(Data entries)
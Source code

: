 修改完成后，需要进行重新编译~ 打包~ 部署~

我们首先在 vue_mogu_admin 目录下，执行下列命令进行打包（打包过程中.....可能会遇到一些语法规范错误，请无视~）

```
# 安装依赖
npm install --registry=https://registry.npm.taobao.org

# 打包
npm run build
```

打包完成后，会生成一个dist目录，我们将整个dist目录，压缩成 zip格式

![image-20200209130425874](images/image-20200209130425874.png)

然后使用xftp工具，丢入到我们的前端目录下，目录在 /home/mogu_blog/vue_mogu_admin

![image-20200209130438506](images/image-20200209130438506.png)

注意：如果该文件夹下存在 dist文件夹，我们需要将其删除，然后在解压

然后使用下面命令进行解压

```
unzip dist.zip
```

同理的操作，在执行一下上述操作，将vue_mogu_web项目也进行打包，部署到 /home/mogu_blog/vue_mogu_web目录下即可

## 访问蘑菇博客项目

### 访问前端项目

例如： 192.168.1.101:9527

Work required -> Which lines of the data contain "home"? Copy them all.

Written solution ->
然后使用xftp工具，丢入到我们的前端目录下，目录在 /home/mogu_blog/vue_mogu_admin
同理的操作，在执行一下上述操作，将vue_mogu_web项目也进行打包，部署到 /home/mogu_blog/vue_mogu_web目录下即可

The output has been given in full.